The Los Angeles County Hall of Records, which survived a 1910 bombing attempt, as it appeared during the realignment of Spring Street in 1929.
In the months leading up to the bombing of the Los Angeles Times by union agitators on Oct. 1, 1910, the city had endured several overlapping strikes. The first one was against local breweries, which began on May 19, 1910, and was followed by another against local foundries and ironworks on June 1.
Famous for its support of the open shop, The Times staunchly focused on companies’ efforts to continue operations rather than on labor’s demands, so there is far more information about employers than about what was being sought by unions.
The Times reported May 20, 1910: "The bottlers are asking $2 [$45.48 USD 2009] a man a week," said Secretary Kraemer of the Southern California Brewers' and Bottlers' Assn. "They are now getting $17 to $18 [$386.56- $409.30] a week as against $12 and $13 [$272.87-$295.60] a week in Eastern breweries. The drivers demand a raise of $3 [$68.22] a week. They are receiving $18 to $20 a week, and the scale in Eastern breweries is $16 to $18 [$363.82-$409.30] a week."
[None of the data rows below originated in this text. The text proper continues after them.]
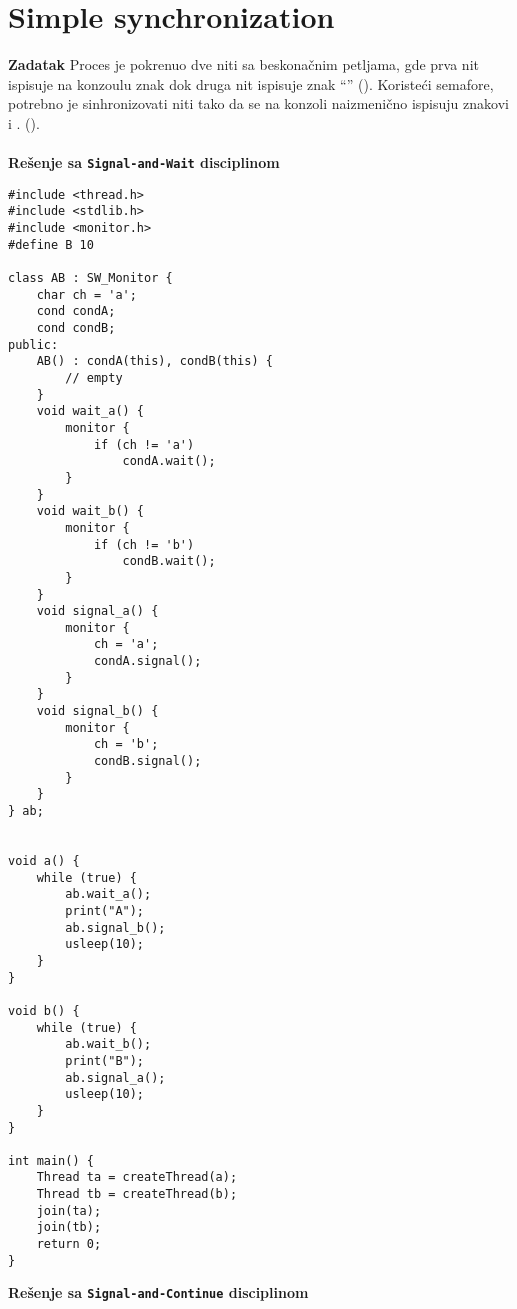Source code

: \clearpage
\section{\latin Simple synchronization}
\textbf{\large Zadatak} Proces je pokrenuo dve niti sa beskona\v{c}nim petljama, gde prva nit ispisuje na konzoulu znak  dok druga nit ispisuje znak ``'' (). Koriste\'{c}i semafore, potrebno je sinhronizovati niti tako da se na konzoli naizmeni\v{c}no ispisuju znakovi  i . ().
\\\\
\textbf{Re\v{s}enje sa \texttt{Signal-and-Wait} disciplinom}
\begin{lstlisting}
#include <thread.h>
#include <stdlib.h>
#include <monitor.h>
#define B 10

class AB : SW_Monitor {
    char ch = 'a';
    cond condA;
    cond condB;
public:
    AB() : condA(this), condB(this) {
        // empty
    }
    void wait_a() {
        monitor {
            if (ch != 'a')
                condA.wait();
        }
    }
    void wait_b() {
        monitor {
            if (ch != 'b')
                condB.wait();
        }
    }
    void signal_a() {
        monitor {
            ch = 'a';
            condA.signal();
        }
    }
    void signal_b() {
        monitor {
            ch = 'b';
            condB.signal();
        }
    }
} ab;


void a() {
    while (true) {
        ab.wait_a();
        print("A");
        ab.signal_b();
        usleep(10);
    }
}

void b() {
    while (true) {
        ab.wait_b();
        print("B");
        ab.signal_a();
        usleep(10);
    }
}

int main() {
    Thread ta = createThread(a);
    Thread tb = createThread(b);
    join(ta);
    join(tb);
    return 0;
}

\end{lstlisting}
\textbf{Re\v{s}enje sa \texttt{Signal-and-Continue} disciplinom}
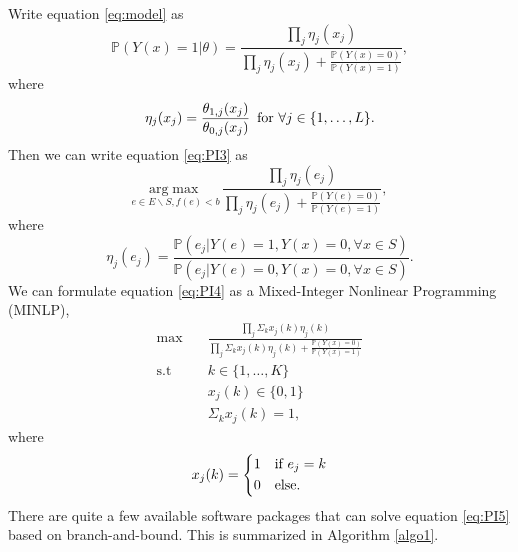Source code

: \documentclass[11pt]{article}
\newcommand{\Prob}{\mathbb{P}}
\begin{document}
Write equation \eqref{eq:model} as
\begin{equation} \label{model1}
\Prob\left(Y(x) = 1 | \theta\right) =
\frac{\prod_j \eta_j(x_j)}{\prod_j \eta_j(x_j) + \frac{\Prob(Y(x)=0)}{\Prob(Y(x)=1)}},
\end{equation}
where
\begin{equation*}
\eta_j(x_j) = \frac{\theta_{1,j}(x_j)}{\theta_{0,j}(x_j)} \text{\,\,\,for $\forall j \in \{1,\ldots,L\}$}. 
\end{equation*}
Then we can write equation \eqref{eq:PI3} as
\begin{equation} \label{eq:PI4}
\underset{e \in E \backslash S, f(e)<b}{\mathrm{arg}\max} \, \frac{\prod_j \eta_j(e_j)}{\prod_j \eta_j(e_j) + \frac{\Prob(Y(e)=0)}{\Prob(Y(e)=1)}},
\end{equation}
where 
\begin{equation*}
\eta_j(e_j)=\frac{\Prob(e_j|Y(e)=1,Y(x)=0, \forall x \in S)}{\Prob(e_j|Y(e)=0,Y(x)=0, \forall x \in S)}.
\end{equation*}
We can formulate equation \eqref{eq:PI4} as a Mixed-Integer Nonlinear Programming (MINLP),
\begin{equation} \label{eq:PI5}
\begin{split}
\max \quad &\frac{\prod_j \Sigma_k x_j(k) \eta_j(k)}{\prod_j \Sigma_k x_j(k) \eta_j(k) + \frac{\Prob(Y(x)=0)}{\Prob(Y(x)=1)}} \\
\text{s.t} \quad &k \in \{1,\ldots,K\} \\
&x_j(k) \in \{0,1\}\\
&\Sigma_k x_j(k)=1,
\end{split}
\end{equation}
where
\begin{equation*}
x_j(k)=\begin{dcases}
        1 & \text{if $e_j=k$}\\
        0 & \text{else}.
\end{dcases}
\end{equation*}
There are quite a few available software packages that can solve equation \eqref{eq:PI5} based on branch-and-bound. This is summarized in Algorithm \ref{algo1}.
\end{document}
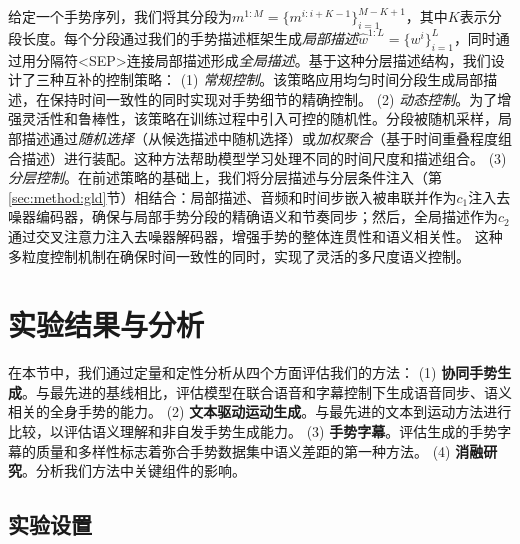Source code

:给定一个手势序列，我们将其分段为$m^{1:M}=\{m^{i:i+K-1}\}_{i=1}^{M-K+1}$，其中$K$表示分段长度。每个分段通过我们的手势描述框架生成\textit{局部描述}$\hat{w}^{1:L}=\{w^i\}^L_{i=1}$，同时通过用分隔符<SEP>连接局部描述形成\textit{全局描述}。基于这种分层描述结构，我们设计了三种互补的控制策略：
(1) \textit{常规控制}。该策略应用均匀时间分段生成局部描述，在保持时间一致性的同时实现对手势细节的精确控制。
(2) \textit{动态控制}。为了增强灵活性和鲁棒性，该策略在训练过程中引入可控的随机性。分段被随机采样，局部描述通过\textit{随机选择}（从候选描述中随机选择）或\textit{加权聚合}（基于时间重叠程度组合描述）进行装配。这种方法帮助模型学习处理不同的时间尺度和描述组合。
(3) \textit{分层控制}。在前述策略的基础上，我们将分层描述与分层条件注入（第\ref{sec:method:gld}节）相结合：局部描述、音频和时间步嵌入被串联并作为$c_1$注入去噪器编码器，确保与局部手势分段的精确语义和节奏同步；然后，全局描述作为$c_2$通过交叉注意力注入去噪器解码器，增强手势的整体连贯性和语义相关性。
这种多粒度控制机制在确保时间一致性的同时，实现了灵活的多尺度语义控制。





\section{实验结果与分析}
\label{sec:experiments}
在本节中，我们通过定量和定性分析从四个方面评估我们的方法：
(1) \textbf{协同手势生成}。与最先进的基线相比，评估模型在联合语音和字幕控制下生成语音同步、语义相关的全身手势的能力。
(2) \textbf{文本驱动运动生成}。与最先进的文本到运动方法进行比较，以评估语义理解和非自发手势生成能力。
(3) \textbf{手势字幕}。评估生成的手势字幕的质量和多样性标志着弥合手势数据集中语义差距的第一种方法。
(4) \textbf{消融研究}。分析我们方法中关键组件的影响。

\subsection{实验设置}
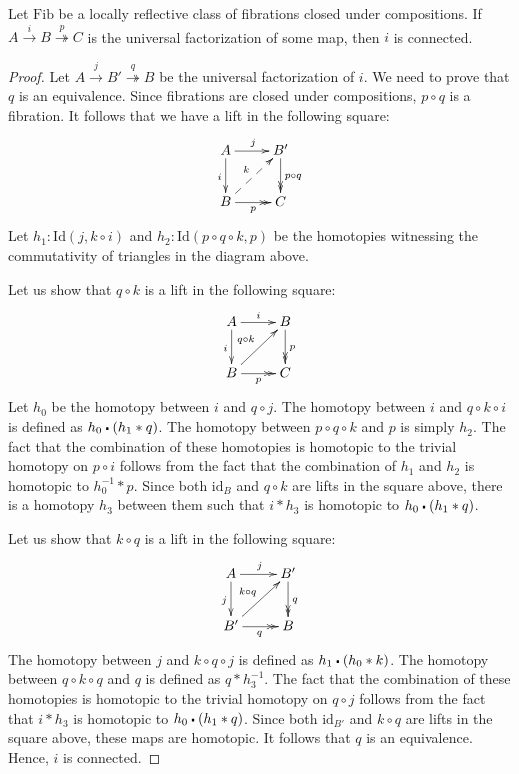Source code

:\documentclass[reqno]{amsart}
\theoremstyle{definition}
\theoremstyle{remark}
\newcommand{\fs}[1]{\mathrm{#1}}
\newcommand{\Id}{\fs{Id}}
\newcommand{\sym}[1]{#1^{-1}}
\newcommand{\id}{\fs{id}}
\newcommand{\Fib}{\fs{Fib}}
\numberwithin{figure}{section}
\newcommand{\ct}{%
  \mathchoice{\mathbin{\raisebox{0.25ex}{$\displaystyle\centerdot$}}}%
             {\mathbin{\raisebox{0.25ex}{$\centerdot$}}}%
             {\mathbin{\raisebox{0.25ex}{$\scriptstyle\,\centerdot\,$}}}%
             {\mathbin{\raisebox{0.25ex}{$\scriptscriptstyle\,\centerdot\,$}}}
}
\begin{document}
\begin{lem}
Let $\Fib$ be a locally reflective class of fibrations closed under compositions.
If $A \xrightarrow{i} B \overset{p}\twoheadrightarrow C$ is the universal factorization of some map, then $i$ is connected.
\end{lem}
\begin{proof}
Let $A \xrightarrow{j} B' \overset{q}\twoheadrightarrow B$ be the universal factorization of $i$.
We need to prove that $q$ is an equivalence.
Since fibrations are closed under compositions, $p \circ q$ is a fibration.
It follows that we have a lift in the following square:
\[ \xymatrix{ A \ar[r]^j \ar[d]_i               & B' \ar@{->>}[d]^{p \circ q} \\
              B \ar@{->>}[r]_p \ar@{-->}[ur]^k  & C
            } \]
Let $h_1 : \Id(j, k \circ i)$ and $h_2 : \Id(p \circ q \circ k, p)$ be the homotopies witnessing the commutativity of triangles in the diagram above.

Let us show that $q \circ k$ is a lift in the following square:
\[ \xymatrix{ A \ar[r]^i \ar[d]_i                   & B \ar@{->>}[d]^p \\
              B \ar@{->>}[r]_p \ar[ur]^{q \circ k}  & C
            } \]
Let $h_0$ be the homotopy between $i$ and $q \circ j$.
The homotopy between $i$ and $q \circ k \circ i$ is defined as $h_0 \ct (h_1 * q)$.
The homotopy between $p \circ q \circ k$ and $p$ is simply $h_2$.
The fact that the combination of these homotopies is homotopic to the trivial homotopy on $p \circ i$ follows from the fact that the combination of $h_1$ and $h_2$ is homotopic to $\sym{h_0} * p$.
Since both $\id_B$ and $q \circ k$ are lifts in the square above, there is a homotopy $h_3$ between them such that $i * h_3$ is homotopic to $h_0 \ct (h_1 * q)$.

Let us show that $k \circ q$ is a lift in the following square:
\[ \xymatrix{ A \ar[r]^j \ar[d]_j                   & B' \ar@{->>}[d]^q \\
              B' \ar@{->>}[r]_q \ar[ur]^{k \circ q} & B
            } \]
The homotopy between $j$ and $k \circ q \circ j$ is defined as $h_1 \ct (h_0 * k)$.
The homotopy between $q \circ k \circ q$ and $q$ is defined as $q * \sym{h_3}$.
The fact that the combination of these homotopies is homotopic to the trivial homotopy on $q \circ j$ follows from the fact that $i * h_3$ is homotopic to $h_0 \ct (h_1 * q)$.
Since both $\id_{B'}$ and $k \circ q$ are lifts in the square above, these maps are homotopic.
It follows that $q$ is an equivalence.
Hence, $i$ is connected.
\end{proof}
\end{document}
A June 2, 1910, story said that metalworkers wanted a minimum of $4 [$90.96 USD 2009] a day, an eight-hour day and double pay for working holidays. The average wage was 37 1/2 cents [$8.53] an hour and most employees worked a nine-hour day.
The Times seems to have been premature in declaring the brewery strike over, although the strike seems to have dissipated in about a month. The strike against the foundries and metal shops was fought with far more determination, and on Sept. 10, 1910, The Times reported a plot to dynamite the Hall of Records, which was then under construction, because it was being built with non-union steel.